• **What is being asked**: For the data below, work out how many lines contain the word "https" and supply only that number.

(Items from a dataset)

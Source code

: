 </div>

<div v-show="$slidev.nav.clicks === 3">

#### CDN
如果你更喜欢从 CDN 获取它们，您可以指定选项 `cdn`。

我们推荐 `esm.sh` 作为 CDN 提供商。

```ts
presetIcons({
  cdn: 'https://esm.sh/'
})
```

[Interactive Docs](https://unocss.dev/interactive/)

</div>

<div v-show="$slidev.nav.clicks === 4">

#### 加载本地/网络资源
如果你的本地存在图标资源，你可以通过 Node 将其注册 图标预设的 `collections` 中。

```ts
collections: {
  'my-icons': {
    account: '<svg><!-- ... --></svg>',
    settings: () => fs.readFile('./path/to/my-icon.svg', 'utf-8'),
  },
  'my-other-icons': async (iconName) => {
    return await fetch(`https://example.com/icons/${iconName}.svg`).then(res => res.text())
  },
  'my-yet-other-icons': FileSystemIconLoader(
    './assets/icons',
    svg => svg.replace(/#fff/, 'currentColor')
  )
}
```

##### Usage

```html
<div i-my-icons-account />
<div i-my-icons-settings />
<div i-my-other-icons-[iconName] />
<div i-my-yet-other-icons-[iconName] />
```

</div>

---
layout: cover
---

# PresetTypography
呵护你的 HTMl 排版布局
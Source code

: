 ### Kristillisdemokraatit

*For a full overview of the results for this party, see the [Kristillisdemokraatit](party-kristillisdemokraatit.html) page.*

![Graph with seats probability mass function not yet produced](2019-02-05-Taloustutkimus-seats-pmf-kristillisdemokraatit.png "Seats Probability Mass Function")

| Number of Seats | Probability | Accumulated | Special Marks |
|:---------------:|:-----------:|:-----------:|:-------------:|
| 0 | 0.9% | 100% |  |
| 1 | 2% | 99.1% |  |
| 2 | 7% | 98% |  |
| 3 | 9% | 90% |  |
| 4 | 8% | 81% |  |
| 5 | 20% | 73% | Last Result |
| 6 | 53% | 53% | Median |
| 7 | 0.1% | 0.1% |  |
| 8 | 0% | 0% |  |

• **Result of the task**: 3